7. There has been controversy over whether psychological and social factors, as well as psychological factors, are related to the onset of functional dyspepsia. Some Chinese scholars have investigated the age, gender, lifestyle, and educational level of 186 patients with FD, and made evaluations of anxiety and depression levels. The results show that older females are more common among FD patients, and its occurrence is obviously related to anxiety and depression. However, there is currently no conclusive evidence to indicate that the symptoms of functional dyspepsia are related to mental abnormalities or chronic stress. The number of major life stress events in patients with functional dyspepsia is not necessarily higher than that of other populations, but it is likely that these patients have a higher sensitivity to stress. Therefore, as doctors, it is necessary to understand the personality characteristics and lifestyle of patients to understand their diseases, which may be very important for treatment.

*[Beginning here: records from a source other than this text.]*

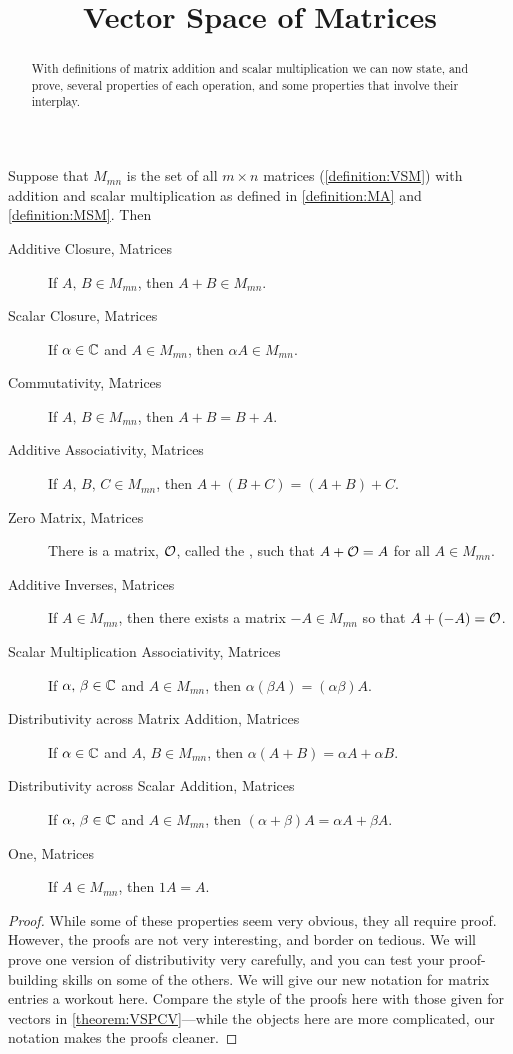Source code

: \documentclass{ximera}
\title{Vector Space of Matrices}
\begin{document}
\begin{abstract}
  With definitions of matrix addition and scalar multiplication we can
  now state, and prove, several properties of each operation, and some
  properties that involve their interplay.
\end{abstract}
\maketitle

\begin{theorem}
\label{theorem:VSPM}

Suppose that $M_{mn}$ is the set of all $m\times n$ matrices
(\ref{definition:VSM}) with addition and scalar multiplication as
defined in \ref{definition:MA} and \ref{definition:MSM}.  Then

\begin{description}
\item[Additive Closure, Matrices]
If $A,\,B\in M_{mn}$, then $A+B\in M_{mn}$.
\item[Scalar Closure, Matrices]
If $\alpha\in\mathbb{C}$ and $A\in M_{mn}$, then $\alpha A\in M_{mn}$.
\item[Commutativity, Matrices]
If $A,\,B\in M_{mn}$, then $A+B=B+A$.
\item[Additive Associativity, Matrices]
If $A,\,B,\,C\in M_{mn}$, then $A+\left(B+C\right)=\left(A+B\right)+C$.
\item[Zero Matrix, Matrices]
There is a matrix, $\mathcal{O}$, called the , such that  $A+\mathcal{O}=A$  for all $A\in M_{mn}$.
\item[Additive Inverses, Matrices]
If $A\in M_{mn}$, then there exists a matrix $-A\in M_{mn}$ so that $A+(-A)=\mathcal{O}$.
\item[Scalar Multiplication Associativity, Matrices]
If $\alpha,\,\beta\in\mathbb{C}$ and $A\in M_{mn}$, then $\alpha(\beta A)=(\alpha\beta)A$.
\item[Distributivity across Matrix Addition, Matrices]
If $\alpha\in\mathbb{C}$ and $A,\,B\in M_{mn}$, then $\alpha(A+B)=\alpha A+\alpha B$.
\item[Distributivity across Scalar Addition, Matrices]
If $\alpha,\,\beta\in\mathbb{C}$ and $A\in M_{mn}$, then
$(\alpha+\beta)A=\alpha A+\beta A$.
\item[One, Matrices]
If $A\in M_{mn}$, then $1A=A$.
\end{description}

\begin{proof}
  While some of these properties seem very obvious, they all require
  proof.  However, the proofs are not very interesting, and border on
  tedious. We will prove one version of distributivity very carefully,
  and you can test your proof-building skills on some of the others.
  We will give our new notation for matrix entries a workout here.
  Compare the style of the proofs here with those given for vectors in
  \ref{theorem:VSPCV}---while the objects here are more complicated,
  our notation makes the proofs cleaner.


\end{proof}
\end{theorem}
\end{document}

8. Other gastrointestinal functional disorders
(1) Gastroesophageal Reflux Disease (GERD): Heartburn and regurgitation are specific symptoms of gastroesophageal reflux, but many GERD patients do not have these obvious symptoms. Some patients complain of both heartburn and dyspepsia. Currently, many scholars have accepted the following view: a few GERD patients do not have esophagitis, and many GERD patients have complex histories of dyspepsia, not just simple heartburn and acid regurgitation symptoms. Research using esophageal 24-hour pH monitoring has found that about 20% of patients with functional dyspepsia and reflux disease are related. Recently, Sandlu et al. reported that in 20 cases of anorexia in children, 12 cases (60%) had gastroesophageal reflux. Therefore, there is sufficient reason to believe that gastroesophageal reflux disease is related to some cases of functional dyspepsia.
(2) Aerophagia: Many patients often unconsciously swallow an excessive amount of air, leading to bloating, fullness, and belching. This condition is also often secondary to stress or anxiety. For such patients, appropriate behavioral adjustment during treatment is often very effective.
(3) Irritable Bowel Syndrome (IBS): There are often many overlaps between functional dyspepsia and other gastrointestinal disorders. About 1/3 of IBS patients have dyspepsia symptoms; the proportion of IBS symptoms in patients with functional dyspepsia is also approximately the same.